YOUR INSTRUCTIONS
In the records that come next, find every line with "http". Return those lines.

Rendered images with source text
..........

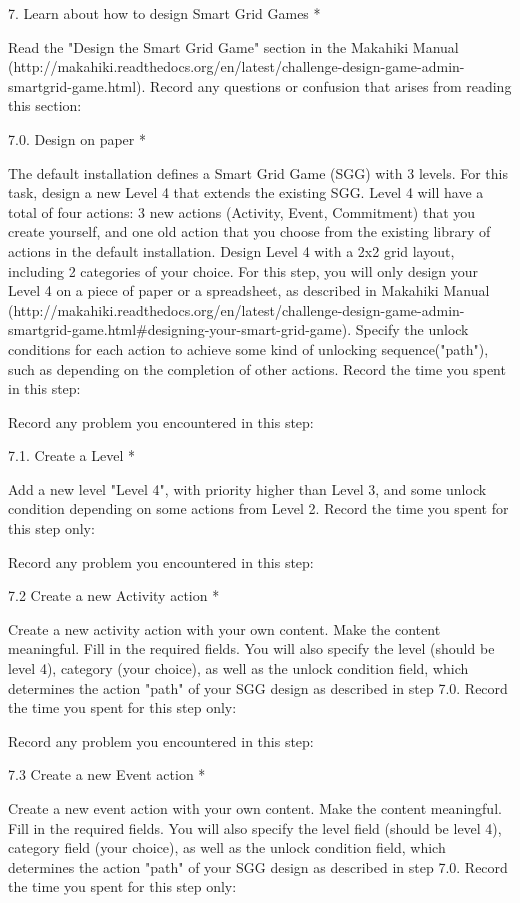 7. Learn about how to design Smart Grid Games *

Read the "Design the Smart Grid Game" section in the Makahiki Manual (http://makahiki.readthedocs.org/en/latest/challenge-design-game-admin-smartgrid-game.html). Record any questions or confusion that arises from reading this section:

7.0. Design on paper *

The default installation defines a Smart Grid Game (SGG) with 3 levels. For this task, design a new Level 4 that extends the existing SGG. Level 4 will have a total of four actions: 3 new actions (Activity, Event, Commitment) that you create yourself, and one old action that you choose from the existing library of actions in the default installation. Design Level 4 with a 2x2 grid layout, including 2 categories of your choice. For this step, you will only design your Level 4 on a piece of paper or a spreadsheet, as described in Makahiki Manual (http://makahiki.readthedocs.org/en/latest/challenge-design-game-admin-smartgrid-game.html\#designing-your-smart-grid-game). Specify the unlock conditions for each action to achieve some kind of unlocking sequence("path"), such as depending on the completion of other actions. Record the time you spent in this step:

Record any problem you encountered in this step:

7.1. Create a Level *

Add a new level "Level 4", with priority higher than Level 3, and some unlock condition depending on some actions from Level 2. Record the time you spent for this step only:

Record any problem you encountered in this step:

7.2 Create a new Activity action *

Create a new activity action with your own content. Make the content meaningful. Fill in the required fields. You will also specify the level (should be level 4), category (your choice), as well as the unlock condition field, which determines the action "path" of your SGG design as described in step 7.0. Record the time you spent for this step only:

Record any problem you encountered in this step:

7.3 Create a new Event action *

Create a new event action with your own content. Make the content meaningful. Fill in the required fields. You will also specify the level field (should be level 4), category field (your choice), as well as the unlock condition field, which determines the action "path" of your SGG design as described in step 7.0. Record the time you spent for this step only:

..........

RESPONSE TO THE TASK
Read the "Design the Smart Grid Game" section in the Makahiki Manual (http://makahiki.readthedocs.org/en/latest/challenge-design-game-admin-smartgrid-game.html). Record any questions or confusion that arises from reading this section:
The default installation defines a Smart Grid Game (SGG) with 3 levels. For this task, design a new Level 4 that extends the existing SGG. Level 4 will have a total of four actions: 3 new actions (Activity, Event, Commitment) that you create yourself, and one old action that you choose from the existing library of actions in the default installation. Design Level 4 with a 2x2 grid layout, including 2 categories of your choice. For this step, you will only design your Level 4 on a piece of paper or a spreadsheet, as described in Makahiki Manual (http://makahiki.readthedocs.org/en/latest/challenge-design-game-admin-smartgrid-game.html\#designing-your-smart-grid-game). Specify the unlock conditions for each action to achieve some kind of unlocking sequence("path"), such as depending on the completion of other actions. Record the time you spent in this step:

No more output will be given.